WHAT YOU SHOULD DO: Output a character-exact copy of the data, images removed.

DATA EXTRACT:
========================================================================

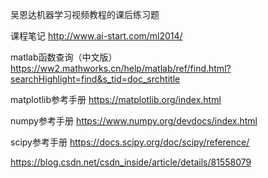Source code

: 
吴恩达机器学习视频教程的课后练习题

课程笔记 http://www.ai-start.com/ml2014/

matlab函数查询（中文版） https://ww2.mathworks.cn/help/matlab/ref/find.html?searchHighlight=find&s_tid=doc_srchtitle



matplotlib参考手册  https://matplotlib.org/index.html

numpy参考手册  https://www.numpy.org/devdocs/index.html

scipy参考手册  https://docs.scipy.org/doc/scipy/reference/


https://blog.csdn.net/csdn_inside/article/details/81558079
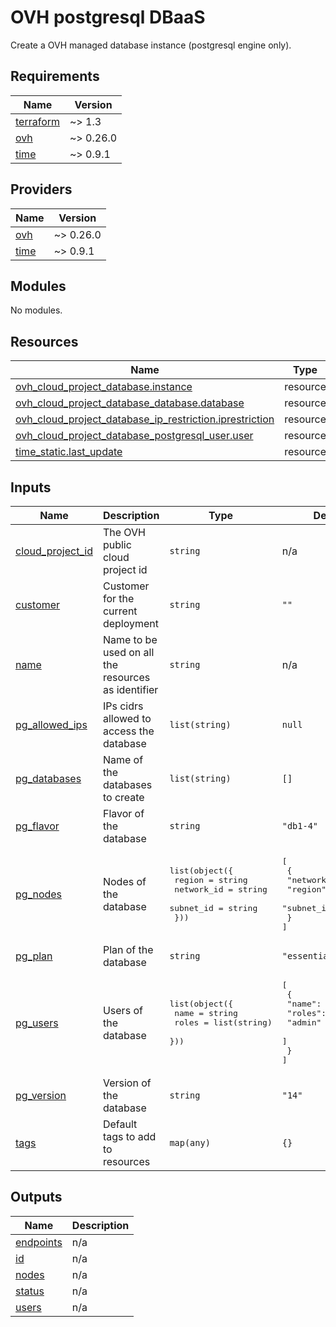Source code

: # OVH postgresql DBaaS

Create a OVH managed database instance (postgresql engine only).

<!-- BEGIN_TF_DOCS -->
## Requirements

| Name | Version |
|------|---------|
| <a name="requirement_terraform"></a> [terraform](#requirement\_terraform) | ~> 1.3 |
| <a name="requirement_ovh"></a> [ovh](#requirement\_ovh) | ~> 0.26.0 |
| <a name="requirement_time"></a> [time](#requirement\_time) | ~> 0.9.1 |

## Providers

| Name | Version |
|------|---------|
| <a name="provider_ovh"></a> [ovh](#provider\_ovh) | ~> 0.26.0 |
| <a name="provider_time"></a> [time](#provider\_time) | ~> 0.9.1 |

## Modules

No modules.

## Resources

| Name | Type |
|------|------|
| [ovh_cloud_project_database.instance](https://registry.terraform.io/providers/ovh/ovh/latest/docs/resources/cloud_project_database) | resource |
| [ovh_cloud_project_database_database.database](https://registry.terraform.io/providers/ovh/ovh/latest/docs/resources/cloud_project_database_database) | resource |
| [ovh_cloud_project_database_ip_restriction.iprestriction](https://registry.terraform.io/providers/ovh/ovh/latest/docs/resources/cloud_project_database_ip_restriction) | resource |
| [ovh_cloud_project_database_postgresql_user.user](https://registry.terraform.io/providers/ovh/ovh/latest/docs/resources/cloud_project_database_postgresql_user) | resource |
| [time_static.last_update](https://registry.terraform.io/providers/hashicorp/time/latest/docs/resources/static) | resource |

## Inputs

| Name | Description | Type | Default | Required |
|------|-------------|------|---------|:--------:|
| <a name="input_cloud_project_id"></a> [cloud\_project\_id](#input\_cloud\_project\_id) | The OVH public cloud project id | `string` | n/a | yes |
| <a name="input_customer"></a> [customer](#input\_customer) | Customer for the current deployment | `string` | `""` | no |
| <a name="input_name"></a> [name](#input\_name) | Name to be used on all the resources as identifier | `string` | n/a | yes |
| <a name="input_pg_allowed_ips"></a> [pg\_allowed\_ips](#input\_pg\_allowed\_ips) | IPs cidrs allowed to access the database | `list(string)` | `null` | no |
| <a name="input_pg_databases"></a> [pg\_databases](#input\_pg\_databases) | Name of the databases to create | `list(string)` | `[]` | no |
| <a name="input_pg_flavor"></a> [pg\_flavor](#input\_pg\_flavor) | Flavor of the database | `string` | `"db1-4"` | no |
| <a name="input_pg_nodes"></a> [pg\_nodes](#input\_pg\_nodes) | Nodes of the database | <pre>list(object({<br>    region     = string<br>    network_id = string<br>    subnet_id  = string<br>  }))</pre> | <pre>[<br>  {<br>    "network_id": null,<br>    "region": "GRA5",<br>    "subnet_id": null<br>  }<br>]</pre> | no |
| <a name="input_pg_plan"></a> [pg\_plan](#input\_pg\_plan) | Plan of the database | `string` | `"essential"` | no |
| <a name="input_pg_users"></a> [pg\_users](#input\_pg\_users) | Users of the database | <pre>list(object({<br>    name  = string<br>    roles = list(string)<br>  }))</pre> | <pre>[<br>  {<br>    "name": "root",<br>    "roles": [<br>      "admin"<br>    ]<br>  }<br>]</pre> | no |
| <a name="input_pg_version"></a> [pg\_version](#input\_pg\_version) | Version of the database | `string` | `"14"` | no |
| <a name="input_tags"></a> [tags](#input\_tags) | Default tags to add to resources | `map(any)` | `{}` | no |

## Outputs

| Name | Description |
|------|-------------|
| <a name="output_endpoints"></a> [endpoints](#output\_endpoints) | n/a |
| <a name="output_id"></a> [id](#output\_id) | n/a |
| <a name="output_nodes"></a> [nodes](#output\_nodes) | n/a |
| <a name="output_status"></a> [status](#output\_status) | n/a |
| <a name="output_users"></a> [users](#output\_users) | n/a |
<!-- END_TF_DOCS -->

========================================================================

RESPONSE BOX:
Source code

: 
吴恩达机器学习视频教程的课后练习题

课程笔记 http://www.ai-start.com/ml2014/

matlab函数查询（中文版） https://ww2.mathworks.cn/help/matlab/ref/find.html?searchHighlight=find&s_tid=doc_srchtitle



matplotlib参考手册  https://matplotlib.org/index.html

numpy参考手册  https://www.numpy.org/devdocs/index.html

scipy参考手册  https://docs.scipy.org/doc/scipy/reference/


https://blog.csdn.net/csdn_inside/article/details/81558079
Source code

: # OVH postgresql DBaaS

Create a OVH managed database instance (postgresql engine only).

<!-- BEGIN_TF_DOCS -->
## Requirements

| Name | Version |
|------|---------|
| <a name="requirement_terraform"></a> [terraform](#requirement\_terraform) | ~> 1.3 |
| <a name="requirement_ovh"></a> [ovh](#requirement\_ovh) | ~> 0.26.0 |
| <a name="requirement_time"></a> [time](#requirement\_time) | ~> 0.9.1 |

## Providers

| Name | Version |
|------|---------|
| <a name="provider_ovh"></a> [ovh](#provider\_ovh) | ~> 0.26.0 |
| <a name="provider_time"></a> [time](#provider\_time) | ~> 0.9.1 |

## Modules

No modules.

## Resources

| Name | Type |
|------|------|
| [ovh_cloud_project_database.instance](https://registry.terraform.io/providers/ovh/ovh/latest/docs/resources/cloud_project_database) | resource |
| [ovh_cloud_project_database_database.database](https://registry.terraform.io/providers/ovh/ovh/latest/docs/resources/cloud_project_database_database) | resource |
| [ovh_cloud_project_database_ip_restriction.iprestriction](https://registry.terraform.io/providers/ovh/ovh/latest/docs/resources/cloud_project_database_ip_restriction) | resource |
| [ovh_cloud_project_database_postgresql_user.user](https://registry.terraform.io/providers/ovh/ovh/latest/docs/resources/cloud_project_database_postgresql_user) | resource |
| [time_static.last_update](https://registry.terraform.io/providers/hashicorp/time/latest/docs/resources/static) | resource |

## Inputs

| Name | Description | Type | Default | Required |
|------|-------------|------|---------|:--------:|
| <a name="input_cloud_project_id"></a> [cloud\_project\_id](#input\_cloud\_project\_id) | The OVH public cloud project id | `string` | n/a | yes |
| <a name="input_customer"></a> [customer](#input\_customer) | Customer for the current deployment | `string` | `""` | no |
| <a name="input_name"></a> [name](#input\_name) | Name to be used on all the resources as identifier | `string` | n/a | yes |
| <a name="input_pg_allowed_ips"></a> [pg\_allowed\_ips](#input\_pg\_allowed\_ips) | IPs cidrs allowed to access the database | `list(string)` | `null` | no |
| <a name="input_pg_databases"></a> [pg\_databases](#input\_pg\_databases) | Name of the databases to create | `list(string)` | `[]` | no |
| <a name="input_pg_flavor"></a> [pg\_flavor](#input\_pg\_flavor) | Flavor of the database | `string` | `"db1-4"` | no |
| <a name="input_pg_nodes"></a> [pg\_nodes](#input\_pg\_nodes) | Nodes of the database | <pre>list(object({<br>    region     = string<br>    network_id = string<br>    subnet_id  = string<br>  }))</pre> | <pre>[<br>  {<br>    "network_id": null,<br>    "region": "GRA5",<br>    "subnet_id": null<br>  }<br>]</pre> | no |
| <a name="input_pg_plan"></a> [pg\_plan](#input\_pg\_plan) | Plan of the database | `string` | `"essential"` | no |
| <a name="input_pg_users"></a> [pg\_users](#input\_pg\_users) | Users of the database | <pre>list(object({<br>    name  = string<br>    roles = list(string)<br>  }))</pre> | <pre>[<br>  {<br>    "name": "root",<br>    "roles": [<br>      "admin"<br>    ]<br>  }<br>]</pre> | no |
| <a name="input_pg_version"></a> [pg\_version](#input\_pg\_version) | Version of the database | `string` | `"14"` | no |
| <a name="input_tags"></a> [tags](#input\_tags) | Default tags to add to resources | `map(any)` | `{}` | no |

## Outputs

| Name | Description |
|------|-------------|
| <a name="output_endpoints"></a> [endpoints](#output\_endpoints) | n/a |
| <a name="output_id"></a> [id](#output\_id) | n/a |
| <a name="output_nodes"></a> [nodes](#output\_nodes) | n/a |
| <a name="output_status"></a> [status](#output\_status) | n/a |
| <a name="output_users"></a> [users](#output\_users) | n/a |
<!-- END_TF_DOCS -->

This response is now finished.